When I was working on a furnace control system in Thailand I witnessed one of the coolest feats of engineering ever. The field service guy needed to measure the flow of gasses and a manometer was nowhere to be found.

A manometer measures pressure differences using columns of fluid. In a U manometer the difference between the heights of each column is proportional to the difference in pressure and the density of the fluid in the “U”. If you want to measure very small pressure differences, which you often want to do in gas flow applications, you want a less dense fluid. A column of water at atmospheric pressure against a vacuum can be pushed up almost 34 feet, or about 406 inches of water. A column of mercury, which is much more dense, can only be pushed up about 30 inches under the same conditions.

U Manometer

Another way to measure smaller pressure differences is to stretch the manometer out and measure the height change horizontally over a shallow incline. Devices with this arrangement are called inclined manometers.
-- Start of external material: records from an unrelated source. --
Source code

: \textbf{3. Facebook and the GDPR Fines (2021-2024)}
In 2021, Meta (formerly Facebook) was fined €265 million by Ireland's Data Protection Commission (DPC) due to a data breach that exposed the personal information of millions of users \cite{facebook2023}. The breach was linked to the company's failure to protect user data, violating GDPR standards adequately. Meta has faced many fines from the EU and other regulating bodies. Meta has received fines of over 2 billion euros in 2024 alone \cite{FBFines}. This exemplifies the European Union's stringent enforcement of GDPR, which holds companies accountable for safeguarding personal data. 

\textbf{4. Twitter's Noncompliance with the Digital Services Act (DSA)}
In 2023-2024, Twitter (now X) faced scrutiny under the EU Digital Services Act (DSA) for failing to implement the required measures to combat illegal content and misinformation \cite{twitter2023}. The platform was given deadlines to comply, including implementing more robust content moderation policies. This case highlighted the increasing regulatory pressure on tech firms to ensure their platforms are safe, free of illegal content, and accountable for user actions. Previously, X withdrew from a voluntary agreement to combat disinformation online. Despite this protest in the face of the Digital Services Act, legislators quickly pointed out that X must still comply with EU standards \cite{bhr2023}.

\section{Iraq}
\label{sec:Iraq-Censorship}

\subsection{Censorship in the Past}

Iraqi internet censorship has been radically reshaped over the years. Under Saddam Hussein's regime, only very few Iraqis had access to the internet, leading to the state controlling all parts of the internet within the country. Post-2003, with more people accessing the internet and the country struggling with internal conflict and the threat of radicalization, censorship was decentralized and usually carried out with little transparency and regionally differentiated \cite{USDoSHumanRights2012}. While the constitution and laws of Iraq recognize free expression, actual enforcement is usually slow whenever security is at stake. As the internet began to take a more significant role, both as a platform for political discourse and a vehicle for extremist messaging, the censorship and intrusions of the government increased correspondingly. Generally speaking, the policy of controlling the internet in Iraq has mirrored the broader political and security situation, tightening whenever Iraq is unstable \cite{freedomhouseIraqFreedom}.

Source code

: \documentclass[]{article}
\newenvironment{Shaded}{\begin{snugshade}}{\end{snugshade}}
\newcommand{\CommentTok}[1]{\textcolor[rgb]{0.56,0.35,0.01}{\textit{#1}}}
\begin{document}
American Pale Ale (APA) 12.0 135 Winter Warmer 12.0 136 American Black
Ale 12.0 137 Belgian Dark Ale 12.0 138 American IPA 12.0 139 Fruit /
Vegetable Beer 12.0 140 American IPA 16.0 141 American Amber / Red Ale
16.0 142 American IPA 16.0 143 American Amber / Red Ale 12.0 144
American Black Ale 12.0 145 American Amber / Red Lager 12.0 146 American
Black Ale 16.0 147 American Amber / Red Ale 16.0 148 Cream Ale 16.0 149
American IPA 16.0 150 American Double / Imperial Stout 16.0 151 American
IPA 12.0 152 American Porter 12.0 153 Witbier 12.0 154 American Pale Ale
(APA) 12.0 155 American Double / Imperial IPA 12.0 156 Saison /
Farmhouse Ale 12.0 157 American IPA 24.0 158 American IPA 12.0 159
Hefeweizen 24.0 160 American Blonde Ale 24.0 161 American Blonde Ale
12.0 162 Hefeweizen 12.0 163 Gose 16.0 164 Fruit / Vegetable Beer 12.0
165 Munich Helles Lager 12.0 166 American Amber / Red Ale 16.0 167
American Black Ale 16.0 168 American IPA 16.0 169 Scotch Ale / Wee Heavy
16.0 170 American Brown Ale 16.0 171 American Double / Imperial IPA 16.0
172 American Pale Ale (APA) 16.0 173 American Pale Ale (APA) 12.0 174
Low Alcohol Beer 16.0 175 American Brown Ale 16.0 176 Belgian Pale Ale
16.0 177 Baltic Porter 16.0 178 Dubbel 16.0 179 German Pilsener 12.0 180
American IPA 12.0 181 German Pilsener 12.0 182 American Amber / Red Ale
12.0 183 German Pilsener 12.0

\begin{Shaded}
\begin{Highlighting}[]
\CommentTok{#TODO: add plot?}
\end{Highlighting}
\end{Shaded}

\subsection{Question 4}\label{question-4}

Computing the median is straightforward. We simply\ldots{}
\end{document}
You can buy these things commercially and there are electronic versions as well, but none of that was available when my colleague needed it.

Inclined Manometer

Here’s where the clever bit comes in. He ended up mounting a piece of clear plastic hose on the wide face of a two-foot length of two-by-four. It was held in place on each end by an industrial staple. A piece of molding kept the working section straight, with one end mounted about an inch-and-a-half higher than the other over a run of 20 inches. He used some quick trigonometry to convert elevation distance to linear distance along the incline and marked the board at intervals of tenths of an inch of water. The marks were far enough apart that hundredths of an inch could easily be estimated. He poured a liquid into the tube that he could see clearly.

Coffee.

…which he assumed had the same density as water. In a scene right out of Zen and the Art of Motorcycle Maintenance the device worked perfectly and my colleague had the combustion system straightened out in no time.

When he finished the job he stuffed his creation in his suitcase and took it back to the office. The company was seeking ISO 9000 certification at the time and the big joke was whether we were going to send it out for calibration every six months as the standard called for. That obviously never happened but I would love to have seen the technicians’ faces when they opened that package!